Wouter Thijssen: Het is de eerste keer dat ik echt naar buiten kom onder eigen naam. Ik heb al in verschillende groepjes gezeten, trad in het verleden ook vaak met mijn Nederlandstalige liedjes op onder de naam Asta, maar da’s al een tijd geleden. Momenteel ben ik ook gitarist in Morrissey Indeed, een Morrissey- en The Smiths-tributeband die heel actief is in het Verenigd Koninkrijk, de Benelux en Duitsland. Dus podiumervaring heb ik ook al wel, maar het is alweer een tijdje geleden dat ik zelf in de spotlights heb gestaan.

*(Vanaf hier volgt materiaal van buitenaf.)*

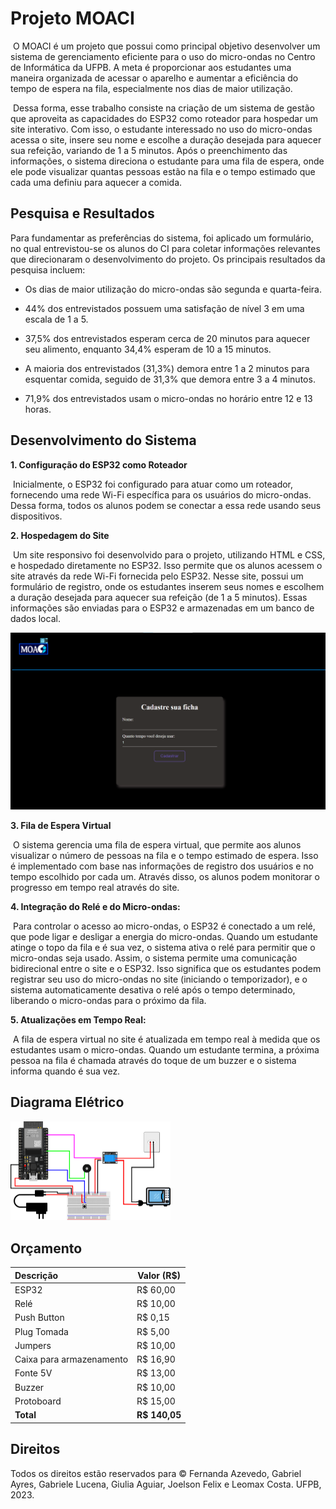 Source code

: # Projeto MOACI



​	O MOACI é um projeto que possui como principal objetivo desenvolver um sistema de gerenciamento eficiente para o uso do micro-ondas no Centro de Informática da UFPB. A meta é proporcionar aos estudantes uma maneira organizada de acessar o aparelho e aumentar a eficiência do tempo de espera na fila, especialmente nos dias de maior utilização. 

​	Dessa forma, esse trabalho consiste na criação de um sistema de gestão que aproveita as capacidades do ESP32 como roteador para hospedar um site interativo. Com isso, o estudante interessado no uso do micro-ondas acessa o site, insere seu nome e escolhe a duração desejada para aquecer sua refeição, variando de 1 a 5 minutos. Após o preenchimento das informações, o sistema direciona o estudante para uma fila de espera, onde ele pode visualizar quantas pessoas estão na fila e o tempo estimado que cada uma definiu para aquecer a comida. 



## Pesquisa e Resultados



Para fundamentar as preferências do sistema, foi aplicado um formulário, no qual entrevistou-se os alunos do CI para coletar informações relevantes que direcionaram o desenvolvimento do projeto. Os principais resultados da pesquisa incluem: 

- Os dias de maior utilização do micro-ondas são segunda e quarta-feira. 

- 44% dos entrevistados possuem uma satisfação de nível 3 em uma escala de 1 a 5. 

- 37,5% dos entrevistados esperam cerca de 20 minutos para aquecer seu alimento, enquanto 34,4% esperam de 10 a 15 minutos. 

- A maioria dos entrevistados (31,3%) demora entre 1 a 2 minutos para esquentar comida, seguido de 31,3% que demora entre 3 a 4 minutos. 

- 71,9% dos entrevistados usam o micro-ondas no horário entre 12 e 13 horas. 



## Desenvolvimento do Sistema

**1. Configuração do ESP32 como Roteador**

​	Inicialmente, o ESP32 foi configurado para atuar como um roteador, fornecendo uma rede Wi-Fi específica para os usuários do micro-ondas. Dessa forma, todos os alunos podem se conectar a essa rede usando seus dispositivos. 

**2. Hospedagem do Site**

​	Um site responsivo foi desenvolvido para o projeto, utilizando HTML e CSS, e hospedado diretamente no ESP32. Isso permite que os alunos acessem o site através da rede Wi-Fi fornecida pelo ESP32. Nesse site, possui um formulário de registro, onde os estudantes inserem seus nomes e escolhem a duração desejada para aquecer sua refeição (de 1 a 5 minutos). Essas informações são enviadas para o ESP32 e armazenadas em um banco de dados local. 

![Cadastro de fichas](./images/main-cadastro-fichas.png)

**3. Fila de Espera Virtual**

​	O sistema gerencia uma fila de espera virtual, que permite aos alunos visualizar o número de pessoas na fila e o tempo estimado de espera. Isso é implementado com base nas informações de registro dos usuários e no tempo escolhido por cada um. Através disso, os alunos podem monitorar o progresso em tempo real através do site. 

**4. Integração do Relé e do Micro-ondas:**

​	Para controlar o acesso ao micro-ondas, o ESP32 é conectado a um relé, que pode ligar e desligar a energia do micro-ondas. Quando um estudante atinge o topo da fila e é sua vez, o sistema ativa o relé para permitir que o micro-ondas seja usado. Assim, o sistema permite uma comunicação bidirecional entre o site e o ESP32. Isso significa que os estudantes podem registrar seu uso do micro-ondas no site (iniciando o temporizador), e o sistema automaticamente desativa o relé após o tempo determinado, liberando o micro-ondas para o próximo da fila. 

**5. Atualizações em Tempo Real:**

​	A fila de espera virtual no site é atualizada em tempo real à medida que os estudantes usam o micro-ondas. Quando um estudante termina, a próxima pessoa na fila é chamada através do toque de um buzzer e o sistema informa quando é sua vez.



## Diagrama Elétrico

<img src="./images/diagrama_eletrico.png" alt="Diagrama Elétrico" style="zoom: 25%;" />

## Orçamento

| Descrição                | Valor (R$)    |
| :----------------------- | ------------- |
| ESP32                    | R$ 60,00      |
| Relé                     | R$ 10,00      |
| Push Button              | R$ 0,15       |
| Plug Tomada              | R$ 5,00       |
| Jumpers                  | R$ 10,00      |
| Caixa para armazenamento | R$ 16,90      |
| Fonte 5V                 | R$ 13,00      |
| Buzzer                   | R$ 10,00      |
| Protoboard               | R$ 15,00      |
| **Total**                | **R$ 140,05** |

## Direitos

Todos os direitos estão reservados para © Fernanda Azevedo, Gabriel Ayres, Gabriele Lucena, Giulia Aguiar, Joelson Felix e Leomax Costa. UFPB, 2023.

Ik ben iets te jong om The Smiths zelf nog meegemaakt te hebben, toen ze nog bestonden, maar vanaf mijn zestiende ben ik er wel intensief naar beginnen luisteren. En dat is wel zowat de soundtrack van mijn late puberteit geworden. In de Hasseltse scholen vierden we Chrysostomos; hier noemen ze dat "de Honderd Dagen". Er viel me altijd één nummer op dat gedraaid werd op de fuiven en dat bleek Bigmouth Strikes Again te zijn. Een cassette met een Best Of van een klasgenoot heeft de rest gedaan. Een nummer van The Smiths is nooit vrijblijvend; het kan nooit zomaar aan je voorbij gaan. Maar qua gitaarspel hebben Bernard Butler en later Richard Oakes van Suede misschien nog wel een grotere invloed op mij gehad dan Johnny Marr.

Je kan wel goochelen met een mooie entourage. Mario Goossens, Jo Jacobs, Wladimir Geels (Noordkaap) en Dirk Cant (Vive La Fête). Hoe heb je dat klaargespeeld?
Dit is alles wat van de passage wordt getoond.